The bigger problem is that in flurrying around to deal with smaller TCAM sizes on gear that should have been replaced years ago, one course of action is to  repartition the TCAM, stripping away space allocated for IPv6 and allocating it to IPv4 in order to remain “default free” v4 tables.  I know because I’ve had to do this.  And it sucked. Personally, I felt a little like a sell out since I was robbing Peter to pay Paul and keep our “beloved” IPv4 running at the expense of the protocol we should have been migrated to years before but could not due to fear, uncertainty, doubt and, frankly, sheer laziness on the part of executives, developers, vendors and engineers.

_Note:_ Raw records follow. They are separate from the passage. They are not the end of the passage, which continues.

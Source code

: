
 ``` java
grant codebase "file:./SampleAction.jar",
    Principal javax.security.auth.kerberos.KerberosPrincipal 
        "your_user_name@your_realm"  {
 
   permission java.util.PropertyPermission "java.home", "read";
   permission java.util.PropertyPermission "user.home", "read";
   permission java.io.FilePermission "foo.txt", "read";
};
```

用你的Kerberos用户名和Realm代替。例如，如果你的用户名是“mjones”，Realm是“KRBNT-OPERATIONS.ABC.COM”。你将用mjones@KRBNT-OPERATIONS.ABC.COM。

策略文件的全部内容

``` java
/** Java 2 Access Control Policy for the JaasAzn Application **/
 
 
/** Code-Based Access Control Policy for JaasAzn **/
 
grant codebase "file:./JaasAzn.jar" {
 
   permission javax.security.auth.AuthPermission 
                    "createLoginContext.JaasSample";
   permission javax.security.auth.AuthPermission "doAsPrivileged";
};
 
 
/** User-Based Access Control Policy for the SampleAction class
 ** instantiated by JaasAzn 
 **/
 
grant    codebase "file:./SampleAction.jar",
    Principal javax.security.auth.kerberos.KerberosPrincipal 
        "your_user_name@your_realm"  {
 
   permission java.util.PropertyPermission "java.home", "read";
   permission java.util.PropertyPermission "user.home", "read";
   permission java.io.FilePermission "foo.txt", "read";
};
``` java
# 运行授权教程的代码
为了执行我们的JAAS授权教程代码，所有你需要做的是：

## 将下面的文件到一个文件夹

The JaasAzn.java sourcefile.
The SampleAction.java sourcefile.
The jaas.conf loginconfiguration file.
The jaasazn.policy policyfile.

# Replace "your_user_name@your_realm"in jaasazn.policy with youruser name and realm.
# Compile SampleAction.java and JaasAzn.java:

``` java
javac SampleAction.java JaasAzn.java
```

Blech.  I don not even like typing that.  We, I promise you,  in come cases are prolonging the deployment of IPv6 in favor of keeping v4 working due to this limitation.  And it stinks.  Like a skunk. Dipped in sewage. Wrapped in garbage.  Blown through an onion.
It’s a banner day, make no mistake.  512k ipv4 routes in the global default free ipv4 table is a milestone.  However, lets not forget that much of the pain involved in expanding the ability to use more v4 would probably have been better served in expanding ipv6 support.  Be a catalyst for change and start learning and evangelizing IPv6.
I often have a thought when discussing the merits of ipv6 with anyone that is arguing as to why they don’t want or need to deploy it:
Would the internet/their network be a better place if we spent as much time making ipv6 work instead of going well out of our way to work around it?
<end rant> =)
 
 

2 thoughts on “Aging hardware, IPv6 and the growing route table

  1. “I would like to say that it will help the adoption of IPv6, because it may bring some attention to the fact that IPv4 addresses are being exhausted, but IPv6 has completely failed to take off,” Cowie said. “If anything, it really shows you that IPv4 has really never been healthier.”
    I’d like to think that this is a true statement, but history has shown that people only try to prolong the inevitable IPv6 deployment. If we worked half as hard at rolling out IPv6 as we did trying to work around it we would have been done years ago. “Never been healthier” is a relative statement, too, I think I could argue that the opposite of “healthy” as a descriptor for IPv4. “In use” yes.